All three - Michael Gantick, PE, public works director for South Windsor, Conn.; Chretien Voerg, sanitary engineer for Colonie, N.Y.; and John Jackman, PE, former public works and utilities director for Somersworth, N.H. - recommended:
Start simple; focus on one issue that will enhance operational efficiency. Initially, Gantick wanted to add GPS to South Windsor's ArcGIS Server geodatabase to improve leaf collection throughout the city's 28-squiare-mile service area. (See "Phoning it in" from our Aug. 18 e-newsletter.) Today, the city loans plowing contractors a Blackberry for each operator, and recently deducted payment when one device revealed a street in another town had been plowed.

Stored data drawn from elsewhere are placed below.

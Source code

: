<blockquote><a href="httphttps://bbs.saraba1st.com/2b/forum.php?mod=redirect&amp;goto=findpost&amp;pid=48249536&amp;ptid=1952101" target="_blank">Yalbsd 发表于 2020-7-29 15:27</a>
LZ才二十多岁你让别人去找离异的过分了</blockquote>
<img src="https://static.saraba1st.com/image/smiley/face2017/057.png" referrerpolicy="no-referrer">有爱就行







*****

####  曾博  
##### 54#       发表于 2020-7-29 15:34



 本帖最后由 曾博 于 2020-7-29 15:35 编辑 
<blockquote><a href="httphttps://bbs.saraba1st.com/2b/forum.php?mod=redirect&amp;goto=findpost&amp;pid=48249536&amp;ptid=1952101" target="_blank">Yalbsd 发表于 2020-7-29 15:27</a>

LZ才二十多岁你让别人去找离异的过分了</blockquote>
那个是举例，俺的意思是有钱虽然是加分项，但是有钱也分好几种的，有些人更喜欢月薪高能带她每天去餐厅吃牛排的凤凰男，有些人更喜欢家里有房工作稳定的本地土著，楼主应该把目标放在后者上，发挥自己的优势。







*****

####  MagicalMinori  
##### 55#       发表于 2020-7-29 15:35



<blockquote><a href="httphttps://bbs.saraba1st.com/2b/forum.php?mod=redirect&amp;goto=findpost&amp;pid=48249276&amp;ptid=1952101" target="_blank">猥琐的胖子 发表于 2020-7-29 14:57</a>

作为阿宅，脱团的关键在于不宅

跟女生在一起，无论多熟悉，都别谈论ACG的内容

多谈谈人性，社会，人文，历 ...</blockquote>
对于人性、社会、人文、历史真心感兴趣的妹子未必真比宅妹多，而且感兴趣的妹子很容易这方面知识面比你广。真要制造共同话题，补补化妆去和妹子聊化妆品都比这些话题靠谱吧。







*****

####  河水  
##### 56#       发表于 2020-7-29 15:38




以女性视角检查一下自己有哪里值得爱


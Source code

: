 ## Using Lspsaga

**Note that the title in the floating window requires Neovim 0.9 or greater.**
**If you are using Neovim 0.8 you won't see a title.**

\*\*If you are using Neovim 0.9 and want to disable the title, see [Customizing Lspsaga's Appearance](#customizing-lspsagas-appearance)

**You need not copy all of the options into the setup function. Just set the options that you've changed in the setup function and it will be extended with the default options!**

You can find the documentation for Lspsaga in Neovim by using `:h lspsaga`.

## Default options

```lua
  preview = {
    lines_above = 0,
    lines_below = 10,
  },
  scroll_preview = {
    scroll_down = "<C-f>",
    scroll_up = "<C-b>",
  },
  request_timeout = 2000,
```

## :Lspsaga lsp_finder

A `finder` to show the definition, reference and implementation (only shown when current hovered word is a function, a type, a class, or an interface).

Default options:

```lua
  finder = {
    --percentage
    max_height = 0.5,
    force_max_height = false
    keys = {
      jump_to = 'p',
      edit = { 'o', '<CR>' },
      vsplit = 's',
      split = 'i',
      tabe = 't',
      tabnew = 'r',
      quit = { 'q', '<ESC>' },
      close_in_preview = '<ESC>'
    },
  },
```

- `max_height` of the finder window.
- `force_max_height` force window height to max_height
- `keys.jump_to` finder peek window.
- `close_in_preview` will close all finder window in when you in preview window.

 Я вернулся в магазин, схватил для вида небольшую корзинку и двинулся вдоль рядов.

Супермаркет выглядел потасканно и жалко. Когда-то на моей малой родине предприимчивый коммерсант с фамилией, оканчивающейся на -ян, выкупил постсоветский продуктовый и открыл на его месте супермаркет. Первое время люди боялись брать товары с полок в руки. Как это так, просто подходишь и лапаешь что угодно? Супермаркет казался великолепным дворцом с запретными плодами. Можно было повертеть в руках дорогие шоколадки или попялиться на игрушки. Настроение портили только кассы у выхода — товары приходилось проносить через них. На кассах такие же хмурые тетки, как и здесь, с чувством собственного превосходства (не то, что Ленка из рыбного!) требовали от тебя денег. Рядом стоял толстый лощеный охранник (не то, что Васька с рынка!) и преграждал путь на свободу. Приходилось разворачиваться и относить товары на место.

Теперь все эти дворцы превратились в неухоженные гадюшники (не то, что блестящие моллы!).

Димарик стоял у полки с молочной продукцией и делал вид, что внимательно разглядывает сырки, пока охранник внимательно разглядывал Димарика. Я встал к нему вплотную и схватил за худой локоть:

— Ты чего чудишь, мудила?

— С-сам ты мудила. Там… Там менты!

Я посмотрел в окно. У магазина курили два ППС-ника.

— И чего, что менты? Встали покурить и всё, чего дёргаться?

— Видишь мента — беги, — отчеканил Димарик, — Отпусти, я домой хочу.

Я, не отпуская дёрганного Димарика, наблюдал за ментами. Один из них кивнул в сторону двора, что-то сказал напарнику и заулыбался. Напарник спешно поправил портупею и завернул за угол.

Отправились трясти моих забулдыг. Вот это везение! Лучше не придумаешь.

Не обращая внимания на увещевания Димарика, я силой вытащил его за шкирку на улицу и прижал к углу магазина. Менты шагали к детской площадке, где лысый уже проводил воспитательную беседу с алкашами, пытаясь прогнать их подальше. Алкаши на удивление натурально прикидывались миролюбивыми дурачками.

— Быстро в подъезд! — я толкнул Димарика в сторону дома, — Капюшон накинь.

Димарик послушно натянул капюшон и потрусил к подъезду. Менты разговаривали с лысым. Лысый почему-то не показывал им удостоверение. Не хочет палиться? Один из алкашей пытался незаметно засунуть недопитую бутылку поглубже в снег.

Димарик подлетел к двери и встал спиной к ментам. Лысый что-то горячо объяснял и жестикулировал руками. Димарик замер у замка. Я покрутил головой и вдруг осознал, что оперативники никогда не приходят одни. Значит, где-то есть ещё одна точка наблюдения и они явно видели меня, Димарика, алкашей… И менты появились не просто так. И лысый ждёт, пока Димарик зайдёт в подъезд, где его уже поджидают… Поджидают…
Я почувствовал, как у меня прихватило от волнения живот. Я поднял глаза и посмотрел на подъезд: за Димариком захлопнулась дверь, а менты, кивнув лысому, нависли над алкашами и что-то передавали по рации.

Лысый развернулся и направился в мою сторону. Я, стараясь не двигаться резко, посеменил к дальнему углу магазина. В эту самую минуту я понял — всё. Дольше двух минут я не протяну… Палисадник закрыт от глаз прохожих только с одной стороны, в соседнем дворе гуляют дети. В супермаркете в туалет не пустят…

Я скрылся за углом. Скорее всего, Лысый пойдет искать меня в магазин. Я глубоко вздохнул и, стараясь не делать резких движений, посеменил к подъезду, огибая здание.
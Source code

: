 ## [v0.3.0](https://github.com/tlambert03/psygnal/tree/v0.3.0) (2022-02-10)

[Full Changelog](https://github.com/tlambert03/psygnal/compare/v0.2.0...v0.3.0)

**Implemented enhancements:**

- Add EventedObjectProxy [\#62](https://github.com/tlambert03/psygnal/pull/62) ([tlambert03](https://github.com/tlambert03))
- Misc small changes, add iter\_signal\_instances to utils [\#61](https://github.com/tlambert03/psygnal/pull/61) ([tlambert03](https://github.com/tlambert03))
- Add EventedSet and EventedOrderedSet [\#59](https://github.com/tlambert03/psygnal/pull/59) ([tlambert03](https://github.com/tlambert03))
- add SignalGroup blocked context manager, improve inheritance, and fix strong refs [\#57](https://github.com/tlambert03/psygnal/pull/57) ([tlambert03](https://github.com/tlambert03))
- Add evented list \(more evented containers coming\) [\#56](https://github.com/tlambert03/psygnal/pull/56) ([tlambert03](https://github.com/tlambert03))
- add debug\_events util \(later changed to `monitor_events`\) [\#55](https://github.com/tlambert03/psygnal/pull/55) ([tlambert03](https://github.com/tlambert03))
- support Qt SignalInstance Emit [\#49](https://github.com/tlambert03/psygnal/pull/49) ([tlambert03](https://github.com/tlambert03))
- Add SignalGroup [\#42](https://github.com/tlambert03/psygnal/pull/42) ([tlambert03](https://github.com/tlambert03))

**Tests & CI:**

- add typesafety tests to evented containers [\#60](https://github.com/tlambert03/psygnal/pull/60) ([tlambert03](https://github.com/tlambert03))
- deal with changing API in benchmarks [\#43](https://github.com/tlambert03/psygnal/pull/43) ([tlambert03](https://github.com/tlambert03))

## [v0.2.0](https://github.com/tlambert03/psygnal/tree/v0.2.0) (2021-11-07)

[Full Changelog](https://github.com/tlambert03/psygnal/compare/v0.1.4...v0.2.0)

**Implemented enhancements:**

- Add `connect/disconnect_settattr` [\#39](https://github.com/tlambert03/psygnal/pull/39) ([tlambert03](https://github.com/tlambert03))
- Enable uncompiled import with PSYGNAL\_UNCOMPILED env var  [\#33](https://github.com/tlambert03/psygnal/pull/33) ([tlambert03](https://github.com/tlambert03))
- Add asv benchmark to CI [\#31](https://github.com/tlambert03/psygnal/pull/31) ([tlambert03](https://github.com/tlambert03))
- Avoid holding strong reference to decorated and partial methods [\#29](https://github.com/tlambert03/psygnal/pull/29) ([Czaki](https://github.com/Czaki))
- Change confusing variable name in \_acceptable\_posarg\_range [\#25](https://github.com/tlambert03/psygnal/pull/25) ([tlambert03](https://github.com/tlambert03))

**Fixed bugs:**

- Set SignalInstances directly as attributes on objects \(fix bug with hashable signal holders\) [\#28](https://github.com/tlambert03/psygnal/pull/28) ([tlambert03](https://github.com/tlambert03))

Identify interested employees. Jackman assigned a water treatment plant operator who likes computers and technology to find out how GIS could enhance operations for the town of 18,000 residents.
"GIS gets all staff involved in providing better service on a limited budget," he said. "Tell your staff what kind of information you want to collect."
At one point, residents were sure that old clay pipes were causing a rash of sewer backups into basements. The problem was that some of the homes were connected to new PVC lines. After comparing the date of work orders against the location of each complaint, employees realized that a contractor had broken a section of pipe while replacing a section of sidewalk.
Access free templates and build from there. ESRI's Local Government Resource Center aggregates maps, applications, and best practices developed by public works departments and water utilities. The Operations dashboard for ArcGIS 10, for example, comes from the City of Naperville, Ill.
"These'll get you started in building your data models," Gantick says.
If you serve 100,000 or fewer residents, you can skip much of the above by signing up for ESRI's small municipal and county government enterprise license agreement (ELA) program. Qualifying counties, cities, villages, parishes, townships, and boroughs can use unlimited amounts of ArcGIS software for three years.